Digikey doesn\'t stock that particular value, though: it\'d be a custom rock.
Why are you so afraid of divide by 60? It is trivial as /6 /10 with
classical digital hardware chips. Or /3 /4 /5 depending on your outlook.
That is why the Babylonians so liked base 60!
32kHz is so slow that you don\'t need to worry about power consumption at
all unless you really cock things up.
The lowest power divider will be a ripple counter where each stage is clocked by the output of the previous stage. You can\'t just compare the mode of the counters, you also need to compare the implementation.

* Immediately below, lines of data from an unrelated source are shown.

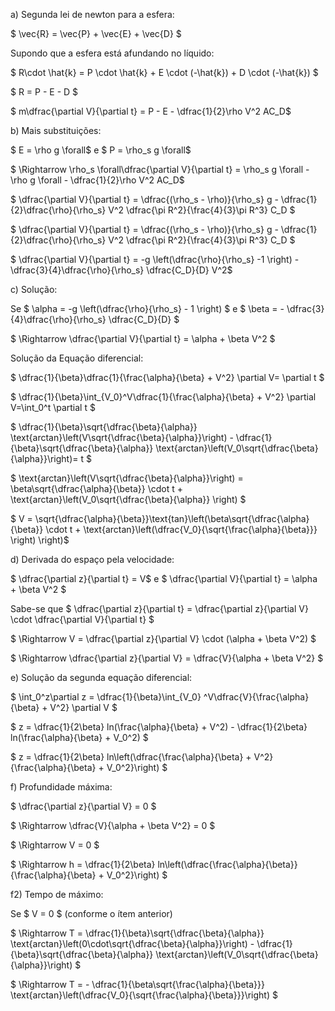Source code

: a) Segunda lei de newton para a esfera:

$ \vec{R} = \vec{P} + \vec{E} + \vec{D} $

Supondo que a esfera está
afundando no líquido:

$ R\cdot \hat{k} = P \cdot \hat{k} + E \cdot (-\hat{k}) + D \cdot (-\hat{k})  $

$ R = P - E - D $

$ m\dfrac{\partial V}{\partial t} = P - E - \dfrac{1}{2}\rho V^2 AC_D$

b) Mais substituições:

$ E = \rho g \forall$ e  $ P = \rho_s g \forall$

$ \Rightarrow  \rho_s \forall\dfrac{\partial V}{\partial t} = \rho_s g \forall - \rho g \forall - \dfrac{1}{2}\rho V^2 AC_D$

$ \dfrac{\partial V}{\partial t} = \dfrac{(\rho_s - \rho)}{\rho_s} g  - \dfrac{1}{2}\dfrac{\rho}{\rho_s} V^2 \dfrac{\pi R^2}{\frac{4}{3}\pi R^3} C_D $

$ \dfrac{\partial V}{\partial t} = \dfrac{(\rho_s - \rho)}{\rho_s} g  - \dfrac{1}{2}\dfrac{\rho}{\rho_s} V^2 \dfrac{\pi R^2}{\frac{4}{3}\pi R^3} C_D $

$ \dfrac{\partial V}{\partial t} = -g \left(\dfrac{\rho}{\rho_s}  -1 \right)  - \dfrac{3}{4}\dfrac{\rho}{\rho_s}  \dfrac{C_D}{D} V^2$

c) Solução:

Se 
$ \alpha = -g \left(\dfrac{\rho}{\rho_s} - 1 \right) $ 
e 
$ \beta = - \dfrac{3}{4}\dfrac{\rho}{\rho_s}  \dfrac{C_D}{D} $

$ \Rightarrow \dfrac{\partial V}{\partial t} = \alpha + \beta V^2 $

Solução da Equação diferencial:

$ \dfrac{1}{\beta}\dfrac{1}{\frac{\alpha}{\beta} + V^2} \partial V= \partial t $

$ \dfrac{1}{\beta}\int_{V_0}^V\dfrac{1}{\frac{\alpha}{\beta} + V^2} \partial V=\int_0^t \partial t $

$ \dfrac{1}{\beta}\sqrt{\dfrac{\beta}{\alpha}} \text{arctan}\left(V\sqrt{\dfrac{\beta}{\alpha}}\right) - \dfrac{1}{\beta}\sqrt{\dfrac{\beta}{\alpha}} \text{arctan}\left(V_0\sqrt{\dfrac{\beta}{\alpha}}\right)= t $

$ \text{arctan}\left(V\sqrt{\dfrac{\beta}{\alpha}}\right) = \beta\sqrt{\dfrac{\alpha}{\beta}} \cdot t + \text{arctan}\left(V_0\sqrt{\dfrac{\beta}{\alpha}} \right) $

$ V = \sqrt{\dfrac{\alpha}{\beta}}\text{tan}\left(\beta\sqrt{\dfrac{\alpha}{\beta}} \cdot t + \text{arctan}\left(\dfrac{V_0}{\sqrt{\frac{\alpha}{\beta}}} \right) \right)$

d) Derivada do espaço pela velocidade:

$ \dfrac{\partial z}{\partial t} = V$ 
e
$ \dfrac{\partial V}{\partial t} = \alpha + \beta V^2 $

Sabe-se que 
$ \dfrac{\partial z}{\partial t} = \dfrac{\partial z}{\partial V} \cdot \dfrac{\partial V}{\partial t} $

$ \Rightarrow V = \dfrac{\partial z}{\partial V} \cdot (\alpha + \beta V^2) $

$ \Rightarrow \dfrac{\partial z}{\partial V} = \dfrac{V}{\alpha + \beta V^2} $

e) Solução da segunda equação diferencial:

$  \int_0^z\partial z = \dfrac{1}{\beta}\int_{V_0} ^V\dfrac{V}{\frac{\alpha}{\beta} + V^2} \partial V $

$ z = \dfrac{1}{2\beta} ln(\frac{\alpha}{\beta} + V^2) - \dfrac{1}{2\beta} ln(\frac{\alpha}{\beta} + V_0^2) $

$ z = \dfrac{1}{2\beta} ln\left(\dfrac{\frac{\alpha}{\beta} + V^2}{\frac{\alpha}{\beta} + V_0^2}\right) $

f) Profundidade máxima:

$ \dfrac{\partial z}{\partial V} = 0 $

$ \Rightarrow \dfrac{V}{\alpha + \beta V^2} = 0 $

$ \Rightarrow V = 0 $

$ \Rightarrow h = \dfrac{1}{2\beta} ln\left(\dfrac{\frac{\alpha}{\beta}}{\frac{\alpha}{\beta} + V_0^2}\right) $

f2) Tempo de máximo:

Se 
$ V = 0 $
(conforme o ítem anterior)

$ \Rightarrow T = \dfrac{1}{\beta}\sqrt{\dfrac{\beta}{\alpha}} \text{arctan}\left(0\cdot\sqrt{\dfrac{\beta}{\alpha}}\right) - \dfrac{1}{\beta}\sqrt{\dfrac{\beta}{\alpha}} \text{arctan}\left(V_0\sqrt{\dfrac{\beta}{\alpha}}\right) $

$ \Rightarrow T = - \dfrac{1}{\beta\sqrt{\frac{\alpha}{\beta}}} \text{arctan}\left(\dfrac{V_0}{\sqrt{\frac{\alpha}{\beta}}}\right) $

The crystal frequency is not important. As you say, custom frequencies can be obtained. However, I\'m not sure of the cost. It seems frequencies around 32.768 kHz are very, very rare and I expect you need to buy a large number of units to lower the price of such a frequency.
In the old days of AT-cut disks, that would be correct (off-spec units for TV colorburst made
it very inexpensive to get 4 MHz rocks). The tuning-fork crystals at 32 kHz, though,
are cut to rough frequency, then tuned by metal-plating the tines\' ends. It\'d be trivial to rescale,
and yields are high because the plating is an easy-to-adjust trim (adding thickness to a
ground-down quartz disk, is NOT easy).
I recall someone (an astronomer) who long ago had a batch of ~10k
crystals cut to sidereal time faster than mean solar time by 3m 56s per
day. ISTR it was a minimum order of 10k units.
They were all long gone when I wanted one so I did it by fiddling the
divisor. First tuned to exact mean solar time and offset from that.